DatasetApi.copy(source_path, destination_path, overwrite=False)

Copy a file or directory in the Hopsworks Filesystem.

import hopsworks

project = hopsworks.login()

dataset_api = project.get_dataset_api()

directory_path = dataset_api.copy("Resources/myfile.txt", "Logs/myfile.txt")
Arguments

  • source_path str: the source path to copy
  • destination_path str: the destination path
  • overwrite bool: overwrite destination if exists

Raises

  • RestAPIError: If unable to perform the copy

[source]

download#

DatasetApi.download(path, local_path=None, overwrite=False)

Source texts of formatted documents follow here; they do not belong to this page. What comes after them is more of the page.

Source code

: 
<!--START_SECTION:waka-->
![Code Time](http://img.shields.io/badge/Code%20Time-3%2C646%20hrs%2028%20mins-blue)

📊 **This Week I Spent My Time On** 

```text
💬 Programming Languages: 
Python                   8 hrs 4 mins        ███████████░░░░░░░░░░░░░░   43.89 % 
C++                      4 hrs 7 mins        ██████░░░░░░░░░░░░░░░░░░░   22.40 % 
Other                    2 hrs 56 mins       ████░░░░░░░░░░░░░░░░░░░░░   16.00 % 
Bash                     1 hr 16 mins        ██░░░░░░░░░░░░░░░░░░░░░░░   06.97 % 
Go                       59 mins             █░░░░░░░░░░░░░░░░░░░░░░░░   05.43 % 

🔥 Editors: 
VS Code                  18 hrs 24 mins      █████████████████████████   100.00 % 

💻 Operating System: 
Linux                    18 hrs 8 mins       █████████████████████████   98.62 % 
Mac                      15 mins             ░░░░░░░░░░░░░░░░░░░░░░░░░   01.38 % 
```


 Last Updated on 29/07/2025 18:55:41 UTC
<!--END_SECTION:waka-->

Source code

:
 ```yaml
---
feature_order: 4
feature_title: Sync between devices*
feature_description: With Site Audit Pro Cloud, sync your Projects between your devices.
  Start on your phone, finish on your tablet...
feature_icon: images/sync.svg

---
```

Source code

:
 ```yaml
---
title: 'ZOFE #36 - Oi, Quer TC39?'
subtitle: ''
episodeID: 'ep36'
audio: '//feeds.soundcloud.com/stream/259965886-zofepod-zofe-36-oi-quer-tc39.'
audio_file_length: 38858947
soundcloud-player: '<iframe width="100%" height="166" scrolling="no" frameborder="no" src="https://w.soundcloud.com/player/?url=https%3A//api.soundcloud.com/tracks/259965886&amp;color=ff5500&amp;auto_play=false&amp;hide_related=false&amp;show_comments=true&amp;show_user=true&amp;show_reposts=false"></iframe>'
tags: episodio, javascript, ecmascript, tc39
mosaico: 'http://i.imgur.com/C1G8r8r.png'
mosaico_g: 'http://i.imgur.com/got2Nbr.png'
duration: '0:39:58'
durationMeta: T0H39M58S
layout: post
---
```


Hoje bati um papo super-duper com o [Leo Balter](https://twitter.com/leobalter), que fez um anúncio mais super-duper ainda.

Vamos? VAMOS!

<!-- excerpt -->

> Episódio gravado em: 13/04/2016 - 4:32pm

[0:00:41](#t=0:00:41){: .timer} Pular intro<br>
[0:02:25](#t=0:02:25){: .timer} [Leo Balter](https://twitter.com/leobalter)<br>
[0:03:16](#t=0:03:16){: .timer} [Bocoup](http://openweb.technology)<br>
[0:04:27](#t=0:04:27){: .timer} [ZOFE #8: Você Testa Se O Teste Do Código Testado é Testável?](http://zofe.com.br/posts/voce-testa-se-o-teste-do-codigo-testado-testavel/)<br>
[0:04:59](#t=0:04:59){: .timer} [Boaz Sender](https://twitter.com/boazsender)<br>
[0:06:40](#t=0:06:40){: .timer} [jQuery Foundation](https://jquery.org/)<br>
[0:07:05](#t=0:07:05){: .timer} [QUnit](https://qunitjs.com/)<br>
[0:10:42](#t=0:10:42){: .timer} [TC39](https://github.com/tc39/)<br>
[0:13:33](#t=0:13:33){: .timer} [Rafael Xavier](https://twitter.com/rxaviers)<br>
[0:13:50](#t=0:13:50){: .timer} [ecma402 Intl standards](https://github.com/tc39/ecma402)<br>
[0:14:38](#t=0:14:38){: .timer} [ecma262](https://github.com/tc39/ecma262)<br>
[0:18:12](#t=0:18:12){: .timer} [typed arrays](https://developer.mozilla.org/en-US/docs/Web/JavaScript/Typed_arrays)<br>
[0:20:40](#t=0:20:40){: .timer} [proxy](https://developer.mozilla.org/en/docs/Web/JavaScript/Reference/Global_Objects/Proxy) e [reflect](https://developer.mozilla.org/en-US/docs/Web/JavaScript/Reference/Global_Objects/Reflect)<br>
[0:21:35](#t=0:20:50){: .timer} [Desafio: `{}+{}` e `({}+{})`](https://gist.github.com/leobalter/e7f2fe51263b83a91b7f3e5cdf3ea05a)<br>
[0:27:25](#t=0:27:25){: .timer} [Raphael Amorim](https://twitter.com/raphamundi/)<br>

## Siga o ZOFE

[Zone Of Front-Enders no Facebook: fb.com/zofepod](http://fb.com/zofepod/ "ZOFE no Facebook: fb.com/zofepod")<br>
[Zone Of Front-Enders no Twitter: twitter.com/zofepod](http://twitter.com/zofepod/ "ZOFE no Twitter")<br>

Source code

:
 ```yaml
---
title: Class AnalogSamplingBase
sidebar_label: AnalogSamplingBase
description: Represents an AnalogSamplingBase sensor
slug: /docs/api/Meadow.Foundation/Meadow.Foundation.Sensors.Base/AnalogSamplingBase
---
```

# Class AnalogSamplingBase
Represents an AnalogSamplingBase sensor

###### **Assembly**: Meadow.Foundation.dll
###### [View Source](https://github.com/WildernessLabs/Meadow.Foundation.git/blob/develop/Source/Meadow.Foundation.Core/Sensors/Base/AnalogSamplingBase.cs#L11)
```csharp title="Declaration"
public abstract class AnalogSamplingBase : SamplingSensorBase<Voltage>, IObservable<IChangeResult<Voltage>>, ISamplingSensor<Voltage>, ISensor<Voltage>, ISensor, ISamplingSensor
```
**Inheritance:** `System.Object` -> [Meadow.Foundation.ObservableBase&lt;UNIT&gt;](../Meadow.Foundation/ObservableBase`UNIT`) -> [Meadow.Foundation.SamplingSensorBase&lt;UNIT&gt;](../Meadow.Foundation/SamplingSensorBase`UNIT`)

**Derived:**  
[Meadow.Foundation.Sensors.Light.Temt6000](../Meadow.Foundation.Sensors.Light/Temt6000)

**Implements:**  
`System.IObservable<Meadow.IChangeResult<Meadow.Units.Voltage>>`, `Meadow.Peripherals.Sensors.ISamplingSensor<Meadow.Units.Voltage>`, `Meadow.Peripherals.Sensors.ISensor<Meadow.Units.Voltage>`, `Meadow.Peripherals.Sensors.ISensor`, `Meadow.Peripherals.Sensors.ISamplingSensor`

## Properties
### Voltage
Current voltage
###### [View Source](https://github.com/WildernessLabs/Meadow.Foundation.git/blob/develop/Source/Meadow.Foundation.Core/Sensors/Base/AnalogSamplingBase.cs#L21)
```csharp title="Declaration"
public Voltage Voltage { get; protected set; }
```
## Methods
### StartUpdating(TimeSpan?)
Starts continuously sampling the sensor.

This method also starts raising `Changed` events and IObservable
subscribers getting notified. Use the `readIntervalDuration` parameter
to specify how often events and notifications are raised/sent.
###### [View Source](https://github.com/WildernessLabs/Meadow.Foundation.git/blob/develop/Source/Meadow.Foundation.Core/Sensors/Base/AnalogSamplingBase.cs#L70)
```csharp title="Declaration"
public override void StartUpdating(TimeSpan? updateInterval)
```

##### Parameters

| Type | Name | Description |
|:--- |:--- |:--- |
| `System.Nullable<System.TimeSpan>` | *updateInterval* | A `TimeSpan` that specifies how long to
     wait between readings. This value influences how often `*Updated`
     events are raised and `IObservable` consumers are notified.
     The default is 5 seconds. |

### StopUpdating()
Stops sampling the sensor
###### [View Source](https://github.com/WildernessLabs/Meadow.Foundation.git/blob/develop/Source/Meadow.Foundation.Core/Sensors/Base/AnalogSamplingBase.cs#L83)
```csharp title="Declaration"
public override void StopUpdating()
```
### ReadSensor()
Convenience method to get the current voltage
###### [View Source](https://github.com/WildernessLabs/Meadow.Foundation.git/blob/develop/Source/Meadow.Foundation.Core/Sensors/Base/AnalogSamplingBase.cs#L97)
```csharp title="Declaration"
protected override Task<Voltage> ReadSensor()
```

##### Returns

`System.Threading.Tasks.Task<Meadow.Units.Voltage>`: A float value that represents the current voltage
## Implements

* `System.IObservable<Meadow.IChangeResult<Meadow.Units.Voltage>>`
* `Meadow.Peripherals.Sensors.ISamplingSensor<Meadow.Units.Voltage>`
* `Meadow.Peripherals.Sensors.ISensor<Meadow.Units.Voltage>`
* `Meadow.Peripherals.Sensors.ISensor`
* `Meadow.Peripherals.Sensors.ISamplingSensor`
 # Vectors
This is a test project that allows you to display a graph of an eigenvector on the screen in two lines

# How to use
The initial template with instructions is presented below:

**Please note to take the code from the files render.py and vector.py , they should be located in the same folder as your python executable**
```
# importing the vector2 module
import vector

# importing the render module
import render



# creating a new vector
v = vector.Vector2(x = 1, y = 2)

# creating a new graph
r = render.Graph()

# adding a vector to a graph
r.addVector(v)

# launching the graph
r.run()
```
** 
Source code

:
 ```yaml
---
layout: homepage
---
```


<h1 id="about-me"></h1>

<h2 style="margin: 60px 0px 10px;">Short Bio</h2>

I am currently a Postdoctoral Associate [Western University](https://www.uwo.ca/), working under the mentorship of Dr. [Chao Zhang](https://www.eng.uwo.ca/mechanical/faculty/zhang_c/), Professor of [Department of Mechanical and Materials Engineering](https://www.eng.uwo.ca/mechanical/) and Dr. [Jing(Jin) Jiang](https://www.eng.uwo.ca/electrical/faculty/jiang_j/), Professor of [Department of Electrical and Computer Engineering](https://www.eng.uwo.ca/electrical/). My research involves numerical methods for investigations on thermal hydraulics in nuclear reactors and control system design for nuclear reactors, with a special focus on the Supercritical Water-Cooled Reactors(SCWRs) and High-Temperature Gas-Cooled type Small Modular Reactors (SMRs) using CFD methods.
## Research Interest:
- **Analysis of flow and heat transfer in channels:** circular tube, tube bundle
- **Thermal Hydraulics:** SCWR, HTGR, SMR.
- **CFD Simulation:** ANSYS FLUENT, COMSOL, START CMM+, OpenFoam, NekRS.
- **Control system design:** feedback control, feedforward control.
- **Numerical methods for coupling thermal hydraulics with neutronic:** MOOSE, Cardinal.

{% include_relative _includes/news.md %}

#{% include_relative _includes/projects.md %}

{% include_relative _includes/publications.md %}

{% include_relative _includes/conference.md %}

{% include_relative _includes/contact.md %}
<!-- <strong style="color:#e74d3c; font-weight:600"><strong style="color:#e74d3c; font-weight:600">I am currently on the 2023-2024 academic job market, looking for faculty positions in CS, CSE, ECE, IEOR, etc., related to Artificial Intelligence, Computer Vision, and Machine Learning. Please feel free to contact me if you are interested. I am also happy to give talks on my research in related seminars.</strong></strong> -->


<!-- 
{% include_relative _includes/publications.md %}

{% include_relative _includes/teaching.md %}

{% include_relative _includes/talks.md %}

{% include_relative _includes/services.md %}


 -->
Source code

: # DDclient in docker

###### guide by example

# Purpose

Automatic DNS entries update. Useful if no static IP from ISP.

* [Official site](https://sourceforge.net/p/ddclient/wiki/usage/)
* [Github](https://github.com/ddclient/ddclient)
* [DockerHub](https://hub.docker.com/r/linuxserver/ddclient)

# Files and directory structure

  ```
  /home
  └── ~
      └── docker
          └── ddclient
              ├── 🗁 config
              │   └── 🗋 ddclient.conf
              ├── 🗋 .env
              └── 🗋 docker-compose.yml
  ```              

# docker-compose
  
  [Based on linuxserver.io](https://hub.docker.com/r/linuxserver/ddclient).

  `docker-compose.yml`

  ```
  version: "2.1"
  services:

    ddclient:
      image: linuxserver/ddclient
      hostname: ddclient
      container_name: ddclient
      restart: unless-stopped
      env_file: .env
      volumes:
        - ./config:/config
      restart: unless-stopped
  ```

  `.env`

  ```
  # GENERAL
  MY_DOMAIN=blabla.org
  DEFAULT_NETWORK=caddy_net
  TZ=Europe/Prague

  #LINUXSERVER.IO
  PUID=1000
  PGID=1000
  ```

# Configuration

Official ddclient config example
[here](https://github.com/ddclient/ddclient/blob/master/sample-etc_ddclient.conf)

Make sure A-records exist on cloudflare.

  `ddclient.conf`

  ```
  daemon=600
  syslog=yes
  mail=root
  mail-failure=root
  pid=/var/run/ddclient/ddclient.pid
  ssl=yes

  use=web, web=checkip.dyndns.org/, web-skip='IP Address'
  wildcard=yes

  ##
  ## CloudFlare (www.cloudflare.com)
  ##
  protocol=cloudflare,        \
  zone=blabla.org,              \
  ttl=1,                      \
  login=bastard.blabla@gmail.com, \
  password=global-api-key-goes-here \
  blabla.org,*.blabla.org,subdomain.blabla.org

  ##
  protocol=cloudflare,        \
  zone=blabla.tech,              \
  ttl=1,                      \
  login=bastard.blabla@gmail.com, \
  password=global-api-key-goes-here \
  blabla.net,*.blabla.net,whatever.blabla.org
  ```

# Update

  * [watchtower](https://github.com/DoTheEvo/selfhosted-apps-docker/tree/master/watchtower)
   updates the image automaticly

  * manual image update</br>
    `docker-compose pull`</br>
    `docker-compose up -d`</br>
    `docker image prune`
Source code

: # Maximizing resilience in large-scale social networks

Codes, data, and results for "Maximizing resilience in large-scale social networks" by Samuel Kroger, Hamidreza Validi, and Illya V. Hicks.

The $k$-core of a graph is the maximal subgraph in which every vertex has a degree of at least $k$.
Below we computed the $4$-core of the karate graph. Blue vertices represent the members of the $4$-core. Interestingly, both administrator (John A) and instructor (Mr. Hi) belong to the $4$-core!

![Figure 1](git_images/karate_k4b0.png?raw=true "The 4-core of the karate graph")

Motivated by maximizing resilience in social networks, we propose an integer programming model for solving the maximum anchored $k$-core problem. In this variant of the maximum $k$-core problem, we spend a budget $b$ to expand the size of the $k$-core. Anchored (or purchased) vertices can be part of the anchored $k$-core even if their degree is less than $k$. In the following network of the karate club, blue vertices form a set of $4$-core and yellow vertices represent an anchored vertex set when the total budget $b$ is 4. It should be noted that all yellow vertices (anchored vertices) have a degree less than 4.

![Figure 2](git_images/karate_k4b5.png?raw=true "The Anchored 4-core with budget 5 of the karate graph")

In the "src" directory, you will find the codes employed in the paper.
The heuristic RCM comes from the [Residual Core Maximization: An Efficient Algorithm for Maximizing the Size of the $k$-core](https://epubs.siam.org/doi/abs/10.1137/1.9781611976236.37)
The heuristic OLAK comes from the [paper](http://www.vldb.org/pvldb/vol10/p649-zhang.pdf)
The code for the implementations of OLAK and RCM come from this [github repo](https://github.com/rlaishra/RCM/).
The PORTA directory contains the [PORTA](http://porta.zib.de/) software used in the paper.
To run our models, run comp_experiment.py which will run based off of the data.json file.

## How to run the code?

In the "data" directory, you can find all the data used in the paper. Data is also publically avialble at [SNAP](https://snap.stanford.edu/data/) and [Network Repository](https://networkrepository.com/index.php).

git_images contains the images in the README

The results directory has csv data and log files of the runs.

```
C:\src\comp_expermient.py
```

Download file from Hopsworks Filesystem to the current working directory.

import hopsworks

project = hopsworks.login()

dataset_api = project.get_dataset_api()

downloaded_file_path = dataset_api.download("Resources/my_local_file.txt")
Arguments

  • path str: path in Hopsworks filesystem to the file
  • local_path str: path where to download the file in the local filesystem
  • overwrite bool: overwrite local file if exists

Returns

str: Path to downloaded file

Raises

  • RestAPIError: If unable to download the file

[source]

exists#

DatasetApi.exists(path)

Check if a file exists in the Hopsworks Filesystem.

Arguments

  • path str: path to check

Returns

bool: True if exists, otherwise False

Raises

  • RestAPIError: If unable to check existence for the path

[source]

list_files#

DatasetApi.list_files(path, offset, limit)

[source]

mkdir#

DatasetApi.mkdir(path)

Create a directory in the Hopsworks Filesystem.

import hopsworks

project = hopsworks.login()

dataset_api = project.get_dataset_api()

directory_path = dataset_api.mkdir("Resources/my_dir")
Arguments

  • path str: path to directory

Returns

str: Path to created directory

Raises

  • RestAPIError: If unable to create the directory

[source]

move#

DatasetApi.move(source_path, destination_path, overwrite=False)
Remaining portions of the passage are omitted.